EXERCISE GOAL: Retype exactly the lines that run from the start of the data to the line holding "Good accessibility practices", including both, and only those.

(Collected data)

• • •

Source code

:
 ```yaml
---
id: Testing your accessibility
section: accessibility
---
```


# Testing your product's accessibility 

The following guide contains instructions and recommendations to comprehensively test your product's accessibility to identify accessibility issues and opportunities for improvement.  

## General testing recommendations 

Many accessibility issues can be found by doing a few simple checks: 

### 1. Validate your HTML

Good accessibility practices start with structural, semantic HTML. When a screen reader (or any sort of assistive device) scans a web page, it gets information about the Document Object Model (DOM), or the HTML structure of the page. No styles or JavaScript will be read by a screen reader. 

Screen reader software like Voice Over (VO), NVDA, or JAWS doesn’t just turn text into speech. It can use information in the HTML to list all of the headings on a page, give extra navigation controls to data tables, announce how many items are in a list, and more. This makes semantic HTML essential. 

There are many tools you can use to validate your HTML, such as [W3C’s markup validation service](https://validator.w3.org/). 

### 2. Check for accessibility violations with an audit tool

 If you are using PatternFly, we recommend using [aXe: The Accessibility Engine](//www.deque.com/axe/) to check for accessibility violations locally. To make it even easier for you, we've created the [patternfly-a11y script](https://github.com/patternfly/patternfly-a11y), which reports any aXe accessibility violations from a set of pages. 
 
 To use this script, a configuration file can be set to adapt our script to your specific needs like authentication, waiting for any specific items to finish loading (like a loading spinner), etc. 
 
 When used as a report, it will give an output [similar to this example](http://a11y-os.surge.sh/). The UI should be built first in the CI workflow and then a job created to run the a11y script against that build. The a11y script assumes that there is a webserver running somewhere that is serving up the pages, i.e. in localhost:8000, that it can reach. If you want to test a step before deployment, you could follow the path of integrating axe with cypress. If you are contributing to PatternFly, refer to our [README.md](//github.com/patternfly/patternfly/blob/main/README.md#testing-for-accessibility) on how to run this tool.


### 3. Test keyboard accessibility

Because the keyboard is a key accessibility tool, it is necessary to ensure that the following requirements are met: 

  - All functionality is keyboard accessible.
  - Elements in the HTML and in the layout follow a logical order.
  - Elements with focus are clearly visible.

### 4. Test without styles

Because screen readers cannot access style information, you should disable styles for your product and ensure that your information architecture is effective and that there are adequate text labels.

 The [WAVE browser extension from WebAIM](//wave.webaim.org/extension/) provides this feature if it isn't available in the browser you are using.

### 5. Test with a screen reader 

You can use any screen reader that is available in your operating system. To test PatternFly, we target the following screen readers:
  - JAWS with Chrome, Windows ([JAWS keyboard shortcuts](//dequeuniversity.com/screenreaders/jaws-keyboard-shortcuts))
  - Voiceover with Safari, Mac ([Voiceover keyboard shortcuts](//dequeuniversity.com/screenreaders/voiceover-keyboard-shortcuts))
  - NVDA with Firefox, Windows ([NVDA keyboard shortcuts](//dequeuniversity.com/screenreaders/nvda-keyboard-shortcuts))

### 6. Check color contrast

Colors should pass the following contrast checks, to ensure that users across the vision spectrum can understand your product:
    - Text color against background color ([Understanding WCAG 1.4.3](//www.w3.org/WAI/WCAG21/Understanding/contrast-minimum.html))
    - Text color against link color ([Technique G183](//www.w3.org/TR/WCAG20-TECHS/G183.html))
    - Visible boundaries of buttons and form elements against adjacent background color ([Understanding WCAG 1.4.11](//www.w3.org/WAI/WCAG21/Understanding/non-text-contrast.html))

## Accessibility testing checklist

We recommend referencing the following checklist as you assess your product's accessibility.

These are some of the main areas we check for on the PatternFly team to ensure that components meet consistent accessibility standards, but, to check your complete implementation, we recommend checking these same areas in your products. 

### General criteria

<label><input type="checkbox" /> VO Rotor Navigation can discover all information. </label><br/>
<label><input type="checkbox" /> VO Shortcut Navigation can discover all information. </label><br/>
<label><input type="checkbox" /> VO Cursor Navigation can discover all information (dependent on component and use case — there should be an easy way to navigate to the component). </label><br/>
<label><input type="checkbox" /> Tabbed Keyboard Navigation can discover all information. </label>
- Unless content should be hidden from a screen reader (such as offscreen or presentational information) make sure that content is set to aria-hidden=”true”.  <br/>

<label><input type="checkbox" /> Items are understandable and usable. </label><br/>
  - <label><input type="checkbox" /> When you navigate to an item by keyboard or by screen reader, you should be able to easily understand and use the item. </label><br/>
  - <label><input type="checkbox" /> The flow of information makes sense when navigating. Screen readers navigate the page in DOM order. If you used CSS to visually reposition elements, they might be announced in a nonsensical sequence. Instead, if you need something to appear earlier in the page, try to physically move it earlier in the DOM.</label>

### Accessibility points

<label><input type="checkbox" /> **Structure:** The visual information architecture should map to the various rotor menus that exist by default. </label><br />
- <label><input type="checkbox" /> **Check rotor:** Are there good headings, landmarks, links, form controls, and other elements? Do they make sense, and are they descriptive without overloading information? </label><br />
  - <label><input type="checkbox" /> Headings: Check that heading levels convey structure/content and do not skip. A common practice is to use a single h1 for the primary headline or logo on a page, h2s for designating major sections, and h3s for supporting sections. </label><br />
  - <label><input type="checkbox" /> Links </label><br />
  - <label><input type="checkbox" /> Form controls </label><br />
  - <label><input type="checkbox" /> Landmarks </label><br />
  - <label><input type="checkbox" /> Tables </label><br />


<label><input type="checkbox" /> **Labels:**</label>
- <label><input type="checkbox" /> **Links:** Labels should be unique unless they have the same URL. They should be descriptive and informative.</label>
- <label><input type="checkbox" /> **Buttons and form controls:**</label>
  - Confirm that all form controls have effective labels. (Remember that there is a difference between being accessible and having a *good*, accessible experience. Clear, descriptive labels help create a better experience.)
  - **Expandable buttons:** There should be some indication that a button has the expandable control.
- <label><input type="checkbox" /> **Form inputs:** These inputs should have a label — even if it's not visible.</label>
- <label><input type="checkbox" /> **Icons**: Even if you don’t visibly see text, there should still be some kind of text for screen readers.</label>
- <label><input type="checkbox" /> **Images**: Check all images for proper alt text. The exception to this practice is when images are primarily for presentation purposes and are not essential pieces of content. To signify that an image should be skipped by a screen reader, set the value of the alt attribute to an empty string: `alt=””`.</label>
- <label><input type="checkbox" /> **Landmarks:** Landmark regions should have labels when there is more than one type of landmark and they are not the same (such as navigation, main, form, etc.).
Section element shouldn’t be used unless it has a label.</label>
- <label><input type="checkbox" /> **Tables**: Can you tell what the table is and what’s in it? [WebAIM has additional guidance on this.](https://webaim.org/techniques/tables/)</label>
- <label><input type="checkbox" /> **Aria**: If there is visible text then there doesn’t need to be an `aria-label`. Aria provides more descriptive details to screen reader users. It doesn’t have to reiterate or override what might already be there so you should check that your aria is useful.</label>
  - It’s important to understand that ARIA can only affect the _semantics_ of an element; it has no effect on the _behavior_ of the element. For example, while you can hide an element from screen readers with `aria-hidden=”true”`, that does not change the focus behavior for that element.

• • •

SOLVED PROBLEM:
Source code

:
 ```yaml
---
id: Testing your accessibility
section: accessibility
---
```


# Testing your product's accessibility 

The following guide contains instructions and recommendations to comprehensively test your product's accessibility to identify accessibility issues and opportunities for improvement.  

## General testing recommendations 

Many accessibility issues can be found by doing a few simple checks: 

### 1. Validate your HTML

Good accessibility practices start with structural, semantic HTML. When a screen reader (or any sort of assistive device) scans a web page, it gets information about the Document Object Model (DOM), or the HTML structure of the page. No styles or JavaScript will be read by a screen reader. 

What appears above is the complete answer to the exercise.